* _Work task_
All lines from the one including "Springer, 1990." to the bottom of the entries below should be repeated exactly, both ends kept.

::: Input data

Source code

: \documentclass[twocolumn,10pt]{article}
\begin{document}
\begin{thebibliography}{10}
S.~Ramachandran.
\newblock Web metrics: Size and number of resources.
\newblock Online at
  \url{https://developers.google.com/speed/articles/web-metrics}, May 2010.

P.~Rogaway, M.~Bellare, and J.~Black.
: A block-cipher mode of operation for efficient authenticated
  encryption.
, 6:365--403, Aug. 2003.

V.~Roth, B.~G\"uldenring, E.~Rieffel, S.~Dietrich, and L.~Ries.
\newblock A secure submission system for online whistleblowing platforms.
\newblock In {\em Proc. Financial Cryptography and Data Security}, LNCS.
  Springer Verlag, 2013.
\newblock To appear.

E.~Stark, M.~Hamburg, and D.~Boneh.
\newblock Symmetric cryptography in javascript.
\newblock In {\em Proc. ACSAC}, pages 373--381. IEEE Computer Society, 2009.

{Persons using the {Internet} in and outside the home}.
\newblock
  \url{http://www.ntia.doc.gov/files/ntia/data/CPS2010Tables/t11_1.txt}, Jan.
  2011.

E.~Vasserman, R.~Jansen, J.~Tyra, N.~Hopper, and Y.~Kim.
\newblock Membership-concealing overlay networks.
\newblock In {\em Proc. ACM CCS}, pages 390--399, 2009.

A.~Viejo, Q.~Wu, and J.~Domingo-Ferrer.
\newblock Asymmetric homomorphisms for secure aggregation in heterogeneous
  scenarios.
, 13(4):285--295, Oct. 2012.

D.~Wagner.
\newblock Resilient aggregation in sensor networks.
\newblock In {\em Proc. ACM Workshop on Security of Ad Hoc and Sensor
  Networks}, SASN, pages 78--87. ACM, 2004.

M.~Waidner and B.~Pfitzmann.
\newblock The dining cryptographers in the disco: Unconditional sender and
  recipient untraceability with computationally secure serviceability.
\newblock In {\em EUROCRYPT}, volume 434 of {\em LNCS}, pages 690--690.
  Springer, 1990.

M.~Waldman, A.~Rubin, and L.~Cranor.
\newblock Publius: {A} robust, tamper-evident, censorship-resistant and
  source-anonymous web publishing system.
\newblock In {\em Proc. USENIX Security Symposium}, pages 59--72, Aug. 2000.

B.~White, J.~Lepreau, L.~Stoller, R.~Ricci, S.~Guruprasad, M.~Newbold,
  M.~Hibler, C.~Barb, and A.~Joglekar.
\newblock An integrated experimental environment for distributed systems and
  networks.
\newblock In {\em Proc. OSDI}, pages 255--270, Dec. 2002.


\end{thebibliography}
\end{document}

::::::

* _Exercise solution_
  Springer, 1990.

M.~Waldman, A.~Rubin, and L.~Cranor.
\newblock Publius: {A} robust, tamper-evident, censorship-resistant and
  source-anonymous web publishing system.
\newblock In {\em Proc. USENIX Security Symposium}, pages 59--72, Aug. 2000.

B.~White, J.~Lepreau, L.~Stoller, R.~Ricci, S.~Guruprasad, M.~Newbold,
  M.~Hibler, C.~Barb, and A.~Joglekar.
\newblock An integrated experimental environment for distributed systems and
  networks.
\newblock In {\em Proc. OSDI}, pages 255--270, Dec. 2002.


\end{thebibliography}
\end{document}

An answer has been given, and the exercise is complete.